Bob Dylan – The Bootleg Series Vol. 5: Live 1975

The Bootleg Series Vol. 5: Live 1975 - The Rolling Thunder Revue

Bob DylanThe Bootleg Series Vol. 5: Live 1975 – The Rolling Thunder Revue Legacy C2K 87047 (2002)

When Bob Dylan embarked on his “Rolling Thunder Revue” in 1975, it was part of his creative renaissance.  It was his second wind after a hum-drum few years at the dawn of the 1970s.  The revue traveled by train and included a laundry list of friends and collaborators, new and old.  Before The Bootleg Series Vol. 5, Hard Rain had already been released documenting the tour.  But Hard Rain was tired and disappointing.  Here, Dylan sounds desperate, in the sense of being urged to go on.
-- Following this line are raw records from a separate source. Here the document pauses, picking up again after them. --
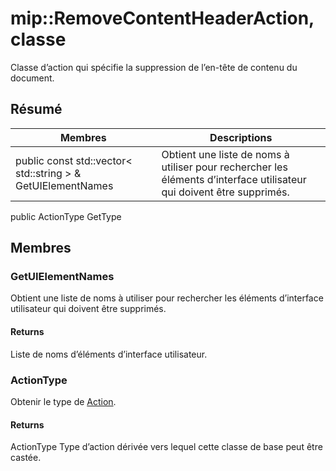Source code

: # <a name="class-mipremovecontentheaderaction"></a>mip::RemoveContentHeaderAction, classe 
Classe d’action qui spécifie la suppression de l’en-tête de contenu du document.
## <a name="summary"></a>Résumé
 Membres                        | Descriptions                                
--------------------------------|---------------------------------------------
public const std::vector< std::string > & GetUIElementNames | Obtient une liste de noms à utiliser pour rechercher les éléments d’interface utilisateur qui doivent être supprimés.
public ActionType GetType
## <a name="members"></a>Membres
### <a name="getuielementnames"></a>GetUIElementNames
Obtient une liste de noms à utiliser pour rechercher les éléments d’interface utilisateur qui doivent être supprimés.
#### <a name="returns"></a>Returns
Liste de noms d’éléments d’interface utilisateur.
### <a name="actiontype"></a>ActionType
Obtenir le type de [Action](#classmip_1_1_action).
#### <a name="returns"></a>Returns
ActionType Type d’action dérivée vers lequel cette classe de base peut être castée.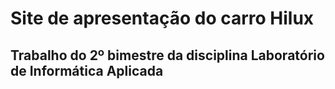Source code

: # Site de apresentação do carro Hilux
## Trabalho do 2º bimestre da disciplina Laboratório de Informática Aplicada
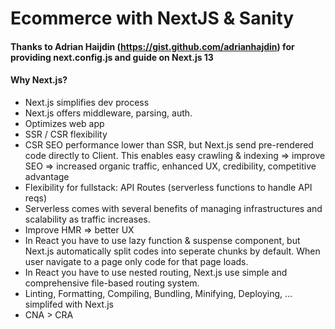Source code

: # Ecommerce with NextJS & Sanity
#### Thanks to Adrian Haijdin (https://gist.github.com/adrianhajdin) for providing next.config.js and guide on Next.js 13
#### Why Next.js?
- Next.js simplifies dev process
- Next.js offers middleware, parsing, auth.
- Optimizes web app
- SSR / CSR flexibility
- CSR SEO performance lower than SSR, but Next.js send pre-rendered code directly to Client.
This enables easy crawling & indexing => improve SEO => increased organic traffic, enhanced UX, credibility, competitive advantage
- Flexibility for fullstack: API Routes (serverless functions to handle API reqs)
- Serverless comes with several benefits of managing infrastructures and scalability as traffic increases.
- Improve HMR => better UX
- In React you have to use lazy function & suspense component, but Next.js automatically split codes into seperate chunks by default.
When user navigate to a page only code for that page loads.
- In React you have to use nested routing, Next.js use simple and comprehensive file-based routing system.
- Linting, Formatting, Compiling, Bundling, Minifying, Deploying, ... simplifed with Next.js
- CNA > CRA
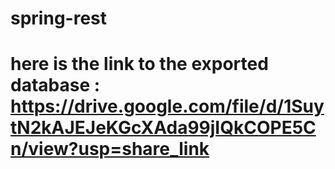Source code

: # spring-rest
# here is the link to the exported database : https://drive.google.com/file/d/1SuytN2kAJEJeKGcXAda99jIQkCOPE5Cn/view?usp=share_link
This one opens with a blazing “Tonight I’ll Be Staying Here With You” (a song debuted on Nashville Skyline).  It then drifts into a few rather dated reworkings of old songs.  Dylan’s backing band may feature a lot of big names, but they play a kind of music that often suffers from the worst excesses of the era: ornate guitar wankery, hollow, tinny and effect-laden engineering, and a full and claustrophobic sound that lacks space.  They are basically just self-indulgent hippie jams.  But the end of disc one turns to folk.  This highlights much of what was missing on Hard Rain and much of what came next in Dylan’s career.  He started as a folkie, and he was a good one!  He then went electric, which was what launched him to superstardom.  His contentious concerts of that era would feature some acoustic folk and also electric rock.  His albums of that era mostly did this too.  Later though, particularly from the late 1970s onward, everything was more or less electric.  He was far less successful in a purely rock setting.  For whatever reason, there was only so much rock music that Dylan could put out at one time.  It could be — let’s not forget — that when Dylan went electric it was before the modern rock era.  It was only about a decade out from Elvis and other early rock that was not strictly urban.  As that kind of stuff was left behind, Dylan didn’t adapt particularly well.  Maybe folk seemed equally of the past at times (he did return to it though).  But a set like The Bootleg Series Vol. 5 includes the right amount of folk.  It’s some of the most consistent material here.  For instance, there’s a great “Tangled Up in Blue” here (maybe better than the studio version).  The set wraps with more electric material at the end of disc two.  The last few electric songs work better on average than much of disc one, settling into a sound comparable to contemporary Grateful Dead.  The second disc also features a lot of songs from the not-yet-released Desire, and the whole band seems engaged with the new material.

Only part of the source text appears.